While PVM provides low-level tools for implementing parallel programs, HeNCE provides the programmer with a higher level environment for using heterogeneous networks. The HeNCE philosophy of parallel programming is to have the programmer explicitly specify the parallelism of a computation and to automate, as much as possible, the tasks of writing, compiling, executing, debugging, and analyzing the parallel computation. Central to HeNCE is an X-Window interface that the programmer uses to perform these functions. (see Figure 2).
The HeNCE environment contains a compose tool that allows the user to explicitly specify parallelism by drawing a graph of the parallel application. If an X-window interface is not available, then textual graph descriptions can be input.
Each node in a HeNCE graph represents a procedure written in either Fortran or C. HeNCE is designed to enhance procedure reuse. The procedure can be a subroutine from an established library or a special purpose subroutine supplied by the user. Arcs between nodes represent data dependency and control flow. A dependency arc from one node to another represents the fact that the tail node of the arc must run before the head of the arc. Data is sent to a node from its ancestors in the graph (usually its parents).

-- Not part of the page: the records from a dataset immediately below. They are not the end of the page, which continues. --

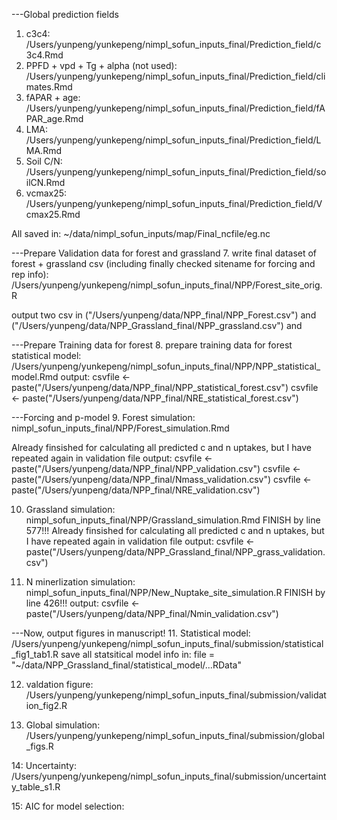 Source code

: ---Global prediction fields
1. c3c4: /Users/yunpeng/yunkepeng/nimpl_sofun_inputs_final/Prediction_field/c3c4.Rmd
2. PPFD + vpd + Tg + alpha (not used): /Users/yunpeng/yunkepeng/nimpl_sofun_inputs_final/Prediction_field/climates.Rmd
3. fAPAR + age: /Users/yunpeng/yunkepeng/nimpl_sofun_inputs_final/Prediction_field/fAPAR_age.Rmd
4. LMA: /Users/yunpeng/yunkepeng/nimpl_sofun_inputs_final/Prediction_field/LMA.Rmd
5. Soil C/N: /Users/yunpeng/yunkepeng/nimpl_sofun_inputs_final/Prediction_field/soilCN.Rmd
6. vcmax25: /Users/yunpeng/yunkepeng/nimpl_sofun_inputs_final/Prediction_field/Vcmax25.Rmd

All saved in: ~/data/nimpl_sofun_inputs/map/Final_ncfile/eg.nc

---Prepare Validation data for forest and grassland
7. write final dataset of forest + grassland csv (including finally checked sitename for forcing and rep info):
/Users/yunpeng/yunkepeng/nimpl_sofun_inputs_final/NPP/Forest_site_orig.R

output two csv in ("/Users/yunpeng/data/NPP_final/NPP_Forest.csv") and ("/Users/yunpeng/data/NPP_Grassland_final/NPP_grassland.csv") and 

---Prepare Training data for forest
8. prepare training data for forest statistical model: /Users/yunpeng/yunkepeng/nimpl_sofun_inputs_final/NPP/NPP_statistical_model.Rmd
output: 
csvfile <- paste("/Users/yunpeng/data/NPP_final/NPP_statistical_forest.csv")
csvfile <- paste("/Users/yunpeng/data/NPP_final/NRE_statistical_forest.csv")


---Forcing and p-model 
9. Forest simulation: nimpl_sofun_inputs_final/NPP/Forest_simulation.Rmd 

Already finsished for calculating all predicted c and n uptakes, but I have repeated again in validation file
output:
csvfile <- paste("/Users/yunpeng/data/NPP_final/NPP_validation.csv")
csvfile <- paste("/Users/yunpeng/data/NPP_final/Nmass_validation.csv")
csvfile <- paste("/Users/yunpeng/data/NPP_final/NRE_validation.csv")

10. Grassland simulation: nimpl_sofun_inputs_final/NPP/Grassland_simulation.Rmd 
FINISH by line 577!!!
Already finsished for calculating all predicted c and n uptakes, but I have repeated again in validation file
output:
csvfile <- paste("/Users/yunpeng/data/NPP_Grassland_final/NPP_grass_validation.csv")

11. N minerlization simulation: nimpl_sofun_inputs_final/NPP/New_Nuptake_site_simulation.R
FINISH by line 426!!!
output:
csvfile <- paste("/Users/yunpeng/data/NPP_final/Nmin_validation.csv")

---Now, output figures in manuscript!
11. Statistical model: /Users/yunpeng/yunkepeng/nimpl_sofun_inputs_final/submission/statistical_fig1_tab1.R
save all statsitical model info in: file = "~/data/NPP_Grassland_final/statistical_model/...RData"
	
12. valdation figure: /Users/yunpeng/yunkepeng/nimpl_sofun_inputs_final/submission/validation_fig2.R

13. Global simulation: /Users/yunpeng/yunkepeng/nimpl_sofun_inputs_final/submission/global_figs.R

14: Uncertainty: /Users/yunpeng/yunkepeng/nimpl_sofun_inputs_final/submission/uncertainty_table_s1.R

15: AIC for model selection:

In addition to simple nodes, four types of control constructs are available in the HeNCE graph language. One represents looping; a second represents conditional dependency; a third represents a fan-out to a variable number of identical subgraphs; and a fourth represents pipelining. The graph can contain loops around subgraphs that execute a variable number of times based on the expression in the loop construct. Using a conditional construct, a section of the graph can be executed or bypassed based on an expression that will be evaluated at run time. A variable fan-out (and subsequent fan-in) construct is available while composing the graph. The width of the fan-out is specified as an expression that is evaluated at run time. This construct is similar to a parallel-do construct found in several parallel Fortrans. In pipelined sections, when a node finishes with one set of input data, it reruns with the next piece of pipelined data.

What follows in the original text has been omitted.